RC4 implementation for AMD64

Marc Bevand
<m (at) zorinaq.com>
November 1, 2004


rc4-amd64.html - Latest version of this paper
rc4-amd64.tar.bz2 - RC4 implementation for AMD64


Eric Young, from RSA Security, informed me they optimized RC4 for AMD64 a long time ago. He estimates their implementation "scales to 331.4e6 bytes/sec" (316 MB/s) on a 1.8 GHz AMD64 processor, which is comparable to rc4-amd64's results (319 MB/s).
Actually, an AMD64 assembly version of RC4 has already been committed into the OpenSSL CVS repository on July 2004. I was not aware of this when developing rc4-amd64. Anyway, Andy Polyakov, from OpenSSL, has now updated their assembly version, based on some ideas presented in this paper. This has boosted their performance by a factor of about 1.5x.
Some people reported to me that rc4-amd64 runs at 354 MB/s on a 2.0 GHz Opteron x46 processor, and 393 MB/s on a 2.2 GHz Opteron x48. This means rc4-amd64 theoretically scales to 461 MB/s on a 2.6 GHz FX-55 processor (fastest AMD64 processor currently sold by AMD).
Jose Castejon-Amenedo, from HP, pointed out to me that "HP's RC4 implementation for IA64 delivers 381 MB/s - on a 1.3 GHz Madison." Theoretically, this code scales to 469 MB/s on a 1.6 GHz Itanium 2 (fastest IA64 processor currently sold by Intel).

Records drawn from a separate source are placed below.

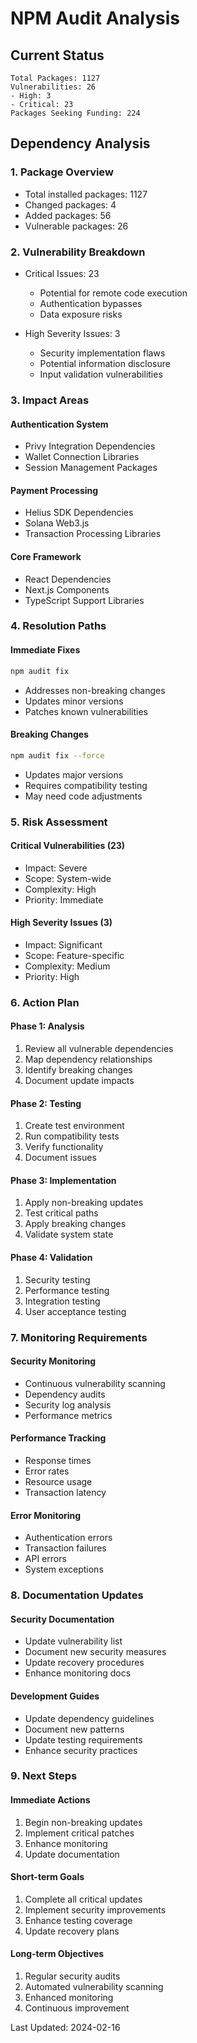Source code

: # NPM Audit Analysis

## Current Status
```
Total Packages: 1127
Vulnerabilities: 26
- High: 3
- Critical: 23
Packages Seeking Funding: 224
```

## Dependency Analysis

### 1. Package Overview
- Total installed packages: 1127
- Changed packages: 4
- Added packages: 56
- Vulnerable packages: 26

### 2. Vulnerability Breakdown
- Critical Issues: 23
  - Potential for remote code execution
  - Authentication bypasses
  - Data exposure risks
  
- High Severity Issues: 3
  - Security implementation flaws
  - Potential information disclosure
  - Input validation vulnerabilities

### 3. Impact Areas

#### Authentication System
- Privy Integration Dependencies
- Wallet Connection Libraries
- Session Management Packages

#### Payment Processing
- Helius SDK Dependencies
- Solana Web3.js
- Transaction Processing Libraries

#### Core Framework
- React Dependencies
- Next.js Components
- TypeScript Support Libraries

### 4. Resolution Paths

#### Immediate Fixes
```bash
npm audit fix
```
- Addresses non-breaking changes
- Updates minor versions
- Patches known vulnerabilities

#### Breaking Changes
```bash
npm audit fix --force
```
- Updates major versions
- Requires compatibility testing
- May need code adjustments

### 5. Risk Assessment

#### Critical Vulnerabilities (23)
- Impact: Severe
- Scope: System-wide
- Complexity: High
- Priority: Immediate

#### High Severity Issues (3)
- Impact: Significant
- Scope: Feature-specific
- Complexity: Medium
- Priority: High

### 6. Action Plan

#### Phase 1: Analysis
1. Review all vulnerable dependencies
2. Map dependency relationships
3. Identify breaking changes
4. Document update impacts

#### Phase 2: Testing
1. Create test environment
2. Run compatibility tests
3. Verify functionality
4. Document issues

#### Phase 3: Implementation
1. Apply non-breaking updates
2. Test critical paths
3. Apply breaking changes
4. Validate system state

#### Phase 4: Validation
1. Security testing
2. Performance testing
3. Integration testing
4. User acceptance testing

### 7. Monitoring Requirements

#### Security Monitoring
- Continuous vulnerability scanning
- Dependency audits
- Security log analysis
- Performance metrics

#### Performance Tracking
- Response times
- Error rates
- Resource usage
- Transaction latency

#### Error Monitoring
- Authentication errors
- Transaction failures
- API errors
- System exceptions

### 8. Documentation Updates

#### Security Documentation
- Update vulnerability list
- Document new security measures
- Update recovery procedures
- Enhance monitoring docs

#### Development Guides
- Update dependency guidelines
- Document new patterns
- Update testing requirements
- Enhance security practices

### 9. Next Steps

#### Immediate Actions
1. Begin non-breaking updates
2. Implement critical patches
3. Enhance monitoring
4. Update documentation

#### Short-term Goals
1. Complete all critical updates
2. Implement security improvements
3. Enhance testing coverage
4. Update recovery plans

#### Long-term Objectives
1. Regular security audits
2. Automated vulnerability scanning
3. Enhanced monitoring
4. Continuous improvement

Last Updated: 2024-02-16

Because of this, rc4-amd64 is not the "world's fastest RC4 implementation running on general purpose CPUs", as it was claimed in the conclusion.
Dean Gaudet advised me to replace the ror instruction by a combination of shl+bswap. This is indeed about 1% faster, the implementation has been updated (rc4-amd64 now runs at 322 MB/s on a 1.8 GHz processor, instead of 319 MB/s).
Andy Polyakov has updated OpenSSL i386 RC4 implementation, thus the performance gap between AMD64 and i386 has been reduced !
Mozilla developers are currently working to incorporate rc4-amd64 into their code base.
Updated email and URL.


RC4, or Arcfour, is one of the fastest stream cipher available. Unfortunately none of the current implementations of this cipher achieve really good speeds on AMD64 processors. This is true when such processors run in 32-bit mode as well as 64-bit mode. The reason for this lack of speed depends on the mode:

This unhappy situation is partly due to the fact that the AMD64 architecture is very recent: AMD sold its first AMD64 processors in 2003, while i386 processors have been introduced in 1986. Generally speaking, most CPU-hungry i386 applications are already very well optimized, while much of the work remains to be done for AMD64. This paper demonstrates it is possible to achieve incredible speedups by writing AMD64 assembly code: throughput of the best currently known RC4 implementations has been surpassed by a factor of two.

Current implementations

OpenSSL offers some of the fastest implementations of RC4. Here is the throughput it can reach on recent i386 & AMD64 processors:

OpenSSL 0.9.7d (openssl speed rc4)
Processor Throughput (MB/s)
Athlon XP 3000+ 2.2 GHz 198
Opteron 244 1.8 GHz (32-bit) 163
Opteron 244 1.8 GHz (64-bit) 135
Pentium 4 3.0 GHz 120

All of those processors run in 32-bit mode, except for the Opteron (marked in bold) which runs in 64-bit mode. As we can see, the Opteron is quite slow in 64-bit mode (135 MB/s), it is just a little faster than the Pentium 4 (120 MB/s -- Pentium 4 processors are known to be particularly slow in this benchmark). The Opteron is faster in 32-bit mode (163 MB/s), but not that much. As explained in the introduction, this 32-bit/64-bit difference is due to the fact that OpenSSL provides 2 different RC4 implementations, one is an optimized i386 assembly language version, and the other is a generic C language version.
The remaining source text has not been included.